Editorial Scratch CIDA, save $2 billion

It seems that one hand of government does not know what the other is doing.

Finance Minister Michael Wilson has told his provincial counterparts that the federal government is under severe pressure to cut spending. Citing “budgetary problems,” he told the have- not provinces that Ottawa could not find the higher amount of equalization payments they had been led to believe would be forthcoming. Perhaps he should take a hard look at CIDA (Canada’s International Development Agency) which spends upwards of $2 billion each year and with apparent abandon.

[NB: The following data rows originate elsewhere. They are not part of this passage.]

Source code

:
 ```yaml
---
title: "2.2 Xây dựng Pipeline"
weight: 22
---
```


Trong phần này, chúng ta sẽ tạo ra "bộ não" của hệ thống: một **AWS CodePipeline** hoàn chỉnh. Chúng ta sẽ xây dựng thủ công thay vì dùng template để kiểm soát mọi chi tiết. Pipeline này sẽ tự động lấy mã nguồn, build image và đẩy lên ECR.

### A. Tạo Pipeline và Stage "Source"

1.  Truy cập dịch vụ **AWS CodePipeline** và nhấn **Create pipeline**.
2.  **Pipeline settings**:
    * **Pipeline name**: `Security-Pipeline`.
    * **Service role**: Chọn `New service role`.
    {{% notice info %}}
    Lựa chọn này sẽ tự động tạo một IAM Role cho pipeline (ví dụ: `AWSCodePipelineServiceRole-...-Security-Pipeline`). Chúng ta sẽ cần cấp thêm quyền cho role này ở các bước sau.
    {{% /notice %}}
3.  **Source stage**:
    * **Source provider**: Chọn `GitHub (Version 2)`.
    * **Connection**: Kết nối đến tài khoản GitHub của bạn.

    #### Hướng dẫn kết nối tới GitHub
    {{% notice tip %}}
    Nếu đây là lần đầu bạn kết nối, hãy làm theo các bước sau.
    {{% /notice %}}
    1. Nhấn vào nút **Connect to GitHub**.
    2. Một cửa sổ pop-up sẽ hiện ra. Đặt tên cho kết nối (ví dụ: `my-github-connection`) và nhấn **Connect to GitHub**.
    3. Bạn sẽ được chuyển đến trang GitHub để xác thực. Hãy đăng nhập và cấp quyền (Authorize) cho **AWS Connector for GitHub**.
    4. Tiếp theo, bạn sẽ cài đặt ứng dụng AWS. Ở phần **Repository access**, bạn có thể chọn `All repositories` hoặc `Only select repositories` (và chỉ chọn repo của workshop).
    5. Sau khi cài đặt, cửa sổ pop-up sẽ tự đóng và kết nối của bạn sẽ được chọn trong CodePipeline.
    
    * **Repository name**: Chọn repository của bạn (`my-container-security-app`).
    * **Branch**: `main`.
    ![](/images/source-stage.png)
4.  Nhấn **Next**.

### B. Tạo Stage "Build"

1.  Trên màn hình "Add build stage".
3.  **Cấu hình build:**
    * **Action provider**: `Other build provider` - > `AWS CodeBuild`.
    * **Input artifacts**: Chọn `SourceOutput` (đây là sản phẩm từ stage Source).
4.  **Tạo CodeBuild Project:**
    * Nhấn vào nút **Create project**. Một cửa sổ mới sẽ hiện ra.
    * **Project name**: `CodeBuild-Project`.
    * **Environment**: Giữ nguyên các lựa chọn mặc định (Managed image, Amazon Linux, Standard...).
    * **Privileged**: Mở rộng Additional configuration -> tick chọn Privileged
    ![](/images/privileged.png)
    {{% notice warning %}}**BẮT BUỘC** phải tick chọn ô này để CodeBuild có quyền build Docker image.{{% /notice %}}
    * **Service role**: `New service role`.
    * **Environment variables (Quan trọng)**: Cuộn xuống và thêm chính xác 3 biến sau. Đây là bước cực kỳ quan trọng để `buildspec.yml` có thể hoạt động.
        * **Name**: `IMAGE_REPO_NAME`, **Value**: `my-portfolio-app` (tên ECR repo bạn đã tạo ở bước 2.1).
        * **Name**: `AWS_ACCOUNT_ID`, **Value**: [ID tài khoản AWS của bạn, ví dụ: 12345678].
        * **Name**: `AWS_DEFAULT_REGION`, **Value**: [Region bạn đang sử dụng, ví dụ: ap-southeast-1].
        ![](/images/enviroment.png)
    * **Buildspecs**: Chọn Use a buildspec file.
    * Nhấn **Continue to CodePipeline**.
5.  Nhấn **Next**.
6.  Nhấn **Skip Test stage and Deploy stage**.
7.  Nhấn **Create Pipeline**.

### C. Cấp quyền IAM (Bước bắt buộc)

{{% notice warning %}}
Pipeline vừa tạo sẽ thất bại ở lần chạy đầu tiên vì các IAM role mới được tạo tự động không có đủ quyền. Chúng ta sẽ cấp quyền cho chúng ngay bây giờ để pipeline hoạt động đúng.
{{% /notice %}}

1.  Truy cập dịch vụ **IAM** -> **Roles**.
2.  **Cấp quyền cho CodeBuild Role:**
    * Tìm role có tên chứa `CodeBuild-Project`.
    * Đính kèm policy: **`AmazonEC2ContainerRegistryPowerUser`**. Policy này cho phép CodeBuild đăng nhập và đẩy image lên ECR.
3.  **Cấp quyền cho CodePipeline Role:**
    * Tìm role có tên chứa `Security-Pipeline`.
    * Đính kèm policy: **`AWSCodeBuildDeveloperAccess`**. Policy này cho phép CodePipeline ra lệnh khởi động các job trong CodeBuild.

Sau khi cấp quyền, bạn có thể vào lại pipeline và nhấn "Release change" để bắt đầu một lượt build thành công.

At the very time Ottawa was rejecting provincial pleas for more funding, came a story revealing that CIDA was not only paying a Montreal firm $35 million of federal money to try to rejuvenate a bankrupt state-owned sawmill in Zaire, but has now hired another Quebec firm (at a cost of $1.8 million) to ensure that the first firm abides by its contract to operate the rundown plant. One of the problems, it seems, is that some 25% of the logs being cut by the contractor fail to even reach the mill. Another, it seems, is with the son of the country’s president who apparently purchased large quantities of lumber from the plant but refuses to pay for it.

Why in blazes should our hard-pressed federal treasury be pouring money into a sawmill in Africa? Our own mills here are in deep trouble, with layoffs and closures the order of the day. They would dearly like government handouts.

For a $2-billion saving, we would be inclined to axe the entire CIDA agency.